• **What to do**:
Look at the data below and print exactly the lines from its first line through the line with "Although it was"; the pictures stay out of the copy.

---- Working data

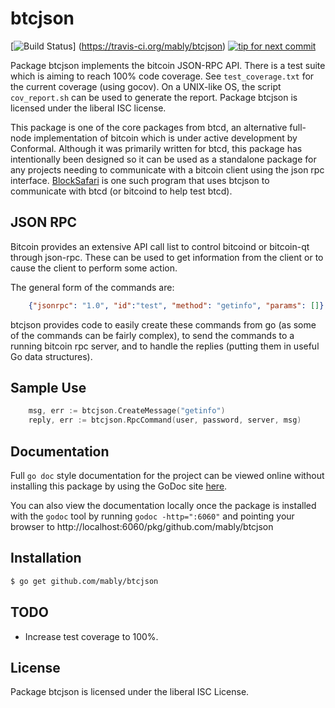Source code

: btcjson
=======

[![Build Status](https://travis-ci.org/mably/btcjson.png?branch=master)]
(https://travis-ci.org/mably/btcjson)
[![tip for next commit](http://peer4commit.com/projects/130.svg)](http://peer4commit.com/projects/130)

Package btcjson implements the bitcoin JSON-RPC API.  There is a test
suite which is aiming to reach 100% code coverage.  See
`test_coverage.txt` for the current coverage (using gocov).  On a
UNIX-like OS, the script `cov_report.sh` can be used to generate the
report.  Package btcjson is licensed under the liberal ISC license.

This package is one of the core packages from btcd, an alternative full-node
implementation of bitcoin which is under active development by Conformal.
Although it was primarily written for btcd, this package has intentionally been
designed so it can be used as a standalone package for any projects needing to
communicate with a bitcoin client using the json rpc interface.
[BlockSafari](http://blocksafari.com) is one such program that uses
btcjson to communicate with btcd (or bitcoind to help test btcd).

## JSON RPC

Bitcoin provides an extensive API call list to control bitcoind or
bitcoin-qt through json-rpc.  These can be used to get information
from the client or to cause the client to perform some action.

The general form of the commands are:

```JSON
	{"jsonrpc": "1.0", "id":"test", "method": "getinfo", "params": []}
```

btcjson provides code to easily create these commands from go (as some
of the commands can be fairly complex), to send the commands to a
running bitcoin rpc server, and to handle the replies (putting them in
useful Go data structures).

## Sample Use

```Go
	msg, err := btcjson.CreateMessage("getinfo")
	reply, err := btcjson.RpcCommand(user, password, server, msg)
```

## Documentation

Full `go doc` style documentation for the project can be viewed online without
installing this package by using the GoDoc site
[here](http://godoc.org/github.com/mably/btcjson).

You can also view the documentation locally once the package is installed with
the `godoc` tool by running `godoc -http=":6060"` and pointing your browser to
http://localhost:6060/pkg/github.com/mably/btcjson

## Installation

```bash
$ go get github.com/mably/btcjson
```

## TODO

- Increase test coverage to 100%.

## License

Package btcjson is licensed under the liberal ISC License.
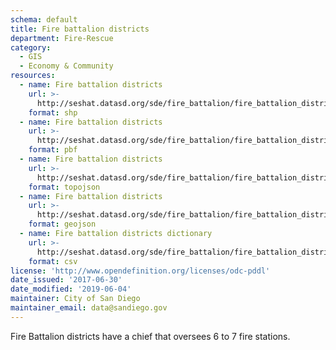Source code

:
 ```yaml
---
schema: default
title: Fire battalion districts
department: Fire-Rescue
category:
  - GIS
  - Economy & Community
resources:
  - name: Fire battalion districts
    url: >-
      http://seshat.datasd.org/sde/fire_battalion/fire_battalion_districts_datasd.zip
    format: shp
  - name: Fire battalion districts
    url: >-
      http://seshat.datasd.org/sde/fire_battalion/fire_battalion_districts_datasd.pbf
    format: pbf
  - name: Fire battalion districts
    url: >-
      http://seshat.datasd.org/sde/fire_battalion/fire_battalion_districts_datasd.topojson
    format: topojson
  - name: Fire battalion districts
    url: >-
      http://seshat.datasd.org/sde/fire_battalion/fire_battalion_districts_datasd.geojson
    format: geojson
  - name: Fire battalion districts dictionary
    url: >-
      http://seshat.datasd.org/sde/fire_battalion/fire_battalion_districts_dictionary_datasd.csv
    format: csv
license: 'http://www.opendefinition.org/licenses/odc-pddl'
date_issued: '2017-06-30'
date_modified: '2019-06-04'
maintainer: City of San Diego
maintainer_email: data@sandiego.gov
---
```

Fire Battalion districts have a chief that oversees 6 to 7 fire stations.
<!--more-->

--------

• **Reply to the task**:
Source code

: btcjson
=======

[![Build Status](https://travis-ci.org/mably/btcjson.png?branch=master)]
(https://travis-ci.org/mably/btcjson)
[![tip for next commit](http://peer4commit.com/projects/130.svg)](http://peer4commit.com/projects/130)

Package btcjson implements the bitcoin JSON-RPC API.  There is a test
suite which is aiming to reach 100% code coverage.  See
`test_coverage.txt` for the current coverage (using gocov).  On a
UNIX-like OS, the script `cov_report.sh` can be used to generate the
report.  Package btcjson is licensed under the liberal ISC license.

This package is one of the core packages from btcd, an alternative full-node
implementation of bitcoin which is under active development by Conformal.
Although it was primarily written for btcd, this package has intentionally been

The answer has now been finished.